Pour détailler chacune des catégories du PESTEL :
- Politique, ce qui est en lien avec l’organisation de la société : modèles de gouvernance et d’autogestion, modes de décision, droits et libertés, relations géopolitiques, politiques publiques...
- Économique, ce qui est en lien avec les marchés et les évolutions de l’économie : consommation, emploi, modes de production/distribution, travail, politiques financières et monétaires...
- Social, ce qui est en lien avec les environnements social et culturel : modes de vie, classes sociales, égalités/inégalités, loisirs, éducation, famille, religion, démographie...
- Technologique, ce qui est en lien avec les évolutions techniques : infrastructures physiques et numériques, accès et maîtrise des technologies, acceptation des avancées scientifiques...
- Environnemental, ce qui est en lien avec les transformations de l’environnement : transitions écologiques, crise climatique, énergies renouvelables, biodiversité...
- Légal, ce qui est en lien avec le cadre législatif et réglementaire : lois et réglementation, propriété intellectuelle, protection de la vie privée, accès et recours aux droits...
La grille d’acteurs
On peut aussi articuler son analyse selon la typologie d’acteur qu’il implique (Entreprise / Institution publique ou étatique / Association ou collectif / Individu) et selon qu’il s’agisse d’un acteur bien identifié (“usual suspect”) ou d’un nouvel acteur, voire un acteur inattendu, minoritaire ou à contre-courant (“outsider”).
Par exemple :
- L’entreprise Mattel sort sur le marché son enceinte connectée pour garde d’enfants (Entreprise usual suspect).
- Des chercheurs parviennent à hacker des assistants vocaux avec un laser (Collectif outsider).
Les facteurs de changement
Les facteurs de changement (mégatendances, émergences, ruptures, voir 1.1. Sourcer son sujet de critique), en cours ou à venir, peuvent aussi être classés selon leur prépondérance et leur impact. Plusieurs natures de facteurs cohabitent : un facteur peut être une technologie, un usage ou un comportement, une valeur politique ou morale, un phénomène naturel...
Par exemple :
- La montée des nationalismes et des populismes (émergence politique)
- Le réchauffement climatique (mégatendance naturelle)
Trier et hiérarchiser les problématiques
Quels sont les enjeux les plus saillants et les plus intéressants de la thématique ? Sur quoi souhaite-t-on faire porter le débat ? Quel est l’objectif du projet ? Quel en est l’audience ou le public que l’on souhaite atteindre ? Autant de questions à se poser pour pouvoir trier et hiérarchiser les points de tensions identifiés, car il est à la fois difficile et contre-productif de tout traiter.
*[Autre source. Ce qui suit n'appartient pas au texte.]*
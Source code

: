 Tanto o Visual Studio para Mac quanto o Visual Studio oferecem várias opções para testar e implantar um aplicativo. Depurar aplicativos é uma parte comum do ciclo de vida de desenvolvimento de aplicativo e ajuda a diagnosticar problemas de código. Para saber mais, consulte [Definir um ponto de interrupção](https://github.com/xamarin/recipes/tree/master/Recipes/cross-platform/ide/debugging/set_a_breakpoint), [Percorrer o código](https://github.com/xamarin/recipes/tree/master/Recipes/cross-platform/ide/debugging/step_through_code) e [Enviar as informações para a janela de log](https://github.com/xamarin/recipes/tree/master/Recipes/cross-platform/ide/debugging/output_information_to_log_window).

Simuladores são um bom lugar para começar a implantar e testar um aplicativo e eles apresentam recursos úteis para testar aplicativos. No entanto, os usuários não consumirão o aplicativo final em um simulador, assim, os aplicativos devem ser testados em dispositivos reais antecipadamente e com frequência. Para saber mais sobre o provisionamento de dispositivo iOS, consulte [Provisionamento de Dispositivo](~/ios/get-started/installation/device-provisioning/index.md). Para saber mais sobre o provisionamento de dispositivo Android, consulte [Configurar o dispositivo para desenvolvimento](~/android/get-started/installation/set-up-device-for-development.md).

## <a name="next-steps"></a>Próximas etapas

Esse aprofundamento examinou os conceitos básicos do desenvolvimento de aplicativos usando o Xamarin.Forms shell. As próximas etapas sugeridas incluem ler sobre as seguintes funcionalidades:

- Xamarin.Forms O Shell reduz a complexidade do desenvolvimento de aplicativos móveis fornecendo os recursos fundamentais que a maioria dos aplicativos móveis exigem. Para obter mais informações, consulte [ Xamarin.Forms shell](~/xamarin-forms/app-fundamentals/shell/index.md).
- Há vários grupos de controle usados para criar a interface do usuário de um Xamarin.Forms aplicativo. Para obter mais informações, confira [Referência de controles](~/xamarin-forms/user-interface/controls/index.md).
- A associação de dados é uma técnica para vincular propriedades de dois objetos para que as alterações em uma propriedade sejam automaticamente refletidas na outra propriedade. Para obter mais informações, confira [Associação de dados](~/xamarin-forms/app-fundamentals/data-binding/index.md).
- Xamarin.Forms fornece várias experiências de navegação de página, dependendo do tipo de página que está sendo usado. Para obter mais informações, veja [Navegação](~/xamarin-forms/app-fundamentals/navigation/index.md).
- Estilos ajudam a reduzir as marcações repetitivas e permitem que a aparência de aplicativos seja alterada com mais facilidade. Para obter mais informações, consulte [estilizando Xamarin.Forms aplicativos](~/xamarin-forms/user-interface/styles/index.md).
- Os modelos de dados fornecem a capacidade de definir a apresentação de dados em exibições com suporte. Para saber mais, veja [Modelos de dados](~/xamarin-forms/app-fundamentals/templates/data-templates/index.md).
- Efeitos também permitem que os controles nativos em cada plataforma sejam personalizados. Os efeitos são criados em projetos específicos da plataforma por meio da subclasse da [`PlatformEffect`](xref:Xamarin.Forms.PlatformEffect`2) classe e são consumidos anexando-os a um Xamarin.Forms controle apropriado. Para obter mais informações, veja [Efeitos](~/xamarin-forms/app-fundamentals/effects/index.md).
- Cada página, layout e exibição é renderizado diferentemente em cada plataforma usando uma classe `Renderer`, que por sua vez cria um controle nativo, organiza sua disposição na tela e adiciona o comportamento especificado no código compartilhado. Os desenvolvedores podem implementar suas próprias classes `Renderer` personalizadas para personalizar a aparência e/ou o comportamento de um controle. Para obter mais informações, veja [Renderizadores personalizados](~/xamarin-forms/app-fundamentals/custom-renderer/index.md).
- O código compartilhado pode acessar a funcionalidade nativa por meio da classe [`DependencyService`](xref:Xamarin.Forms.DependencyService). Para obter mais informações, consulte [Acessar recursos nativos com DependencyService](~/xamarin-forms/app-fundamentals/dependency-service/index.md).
De manière assez intuitive, mieux vaut poser une question critique d'une manière frappante que vouloir en poser plusieurs, au risque de diluer la teneur critique et la clarté du projet. Il n’y a pas de règle en la matière, mais on peut par exemple définir la problématique principale et deux à trois enjeux secondaires, corrélés à la première.
Pour inspiration, le projet Anatomy of an Artificial Intelligence system (Vladan Joler and Kate Crawford, 2018) propose une hiérarchisation visuelle et cartographique des problématiques et enjeux liés aux intelligences artificielles.